REQUIRED WORK:
Exact copy, no pictures: restate each entry below word for word.

(Document images with source code)
————

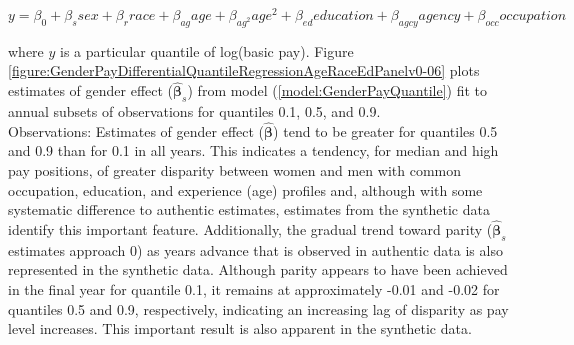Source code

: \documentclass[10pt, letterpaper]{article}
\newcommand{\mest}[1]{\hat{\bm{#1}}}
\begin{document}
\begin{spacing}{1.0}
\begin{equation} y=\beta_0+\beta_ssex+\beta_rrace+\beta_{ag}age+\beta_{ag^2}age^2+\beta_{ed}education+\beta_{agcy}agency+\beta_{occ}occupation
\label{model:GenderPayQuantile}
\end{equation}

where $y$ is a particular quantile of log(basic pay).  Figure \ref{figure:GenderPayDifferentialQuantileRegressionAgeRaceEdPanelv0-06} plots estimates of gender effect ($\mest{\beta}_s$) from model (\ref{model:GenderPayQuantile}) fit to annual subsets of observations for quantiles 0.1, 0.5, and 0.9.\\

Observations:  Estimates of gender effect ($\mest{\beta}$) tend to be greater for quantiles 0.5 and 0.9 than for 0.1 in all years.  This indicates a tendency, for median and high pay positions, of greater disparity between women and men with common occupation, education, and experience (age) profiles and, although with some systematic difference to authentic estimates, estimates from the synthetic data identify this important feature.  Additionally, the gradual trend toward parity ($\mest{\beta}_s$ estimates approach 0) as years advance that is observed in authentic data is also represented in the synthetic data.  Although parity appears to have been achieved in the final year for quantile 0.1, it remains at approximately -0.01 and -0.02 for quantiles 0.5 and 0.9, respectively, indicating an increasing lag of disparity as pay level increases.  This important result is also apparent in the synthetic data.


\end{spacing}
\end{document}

————

TASK RESPONSE:
Source code

: \documentclass[10pt, letterpaper]{article}
\newcommand{\mest}[1]{\hat{\bm{#1}}}
\begin{document}
\begin{spacing}{1.0}
\begin{equation} y=\beta_0+\beta_ssex+\beta_rrace+\beta_{ag}age+\beta_{ag^2}age^2+\beta_{ed}education+\beta_{agcy}agency+\beta_{occ}occupation
\label{model:GenderPayQuantile}
\end{equation}

where $y$ is a particular quantile of log(basic pay).  Figure \ref{figure:GenderPayDifferentialQuantileRegressionAgeRaceEdPanelv0-06} plots estimates of gender effect ($\mest{\beta}_s$) from model (\ref{model:GenderPayQuantile}) fit to annual subsets of observations for quantiles 0.1, 0.5, and 0.9.\\

Observations:  Estimates of gender effect ($\mest{\beta}$) tend to be greater for quantiles 0.5 and 0.9 than for 0.1 in all years.  This indicates a tendency, for median and high pay positions, of greater disparity between women and men with common occupation, education, and experience (age) profiles and, although with some systematic difference to authentic estimates, estimates from the synthetic data identify this important feature.  Additionally, the gradual trend toward parity ($\mest{\beta}_s$ estimates approach 0) as years advance that is observed in authentic data is also represented in the synthetic data.  Although parity appears to have been achieved in the final year for quantile 0.1, it remains at approximately -0.01 and -0.02 for quantiles 0.5 and 0.9, respectively, indicating an increasing lag of disparity as pay level increases.  This important result is also apparent in the synthetic data.


\end{spacing}
\end{document}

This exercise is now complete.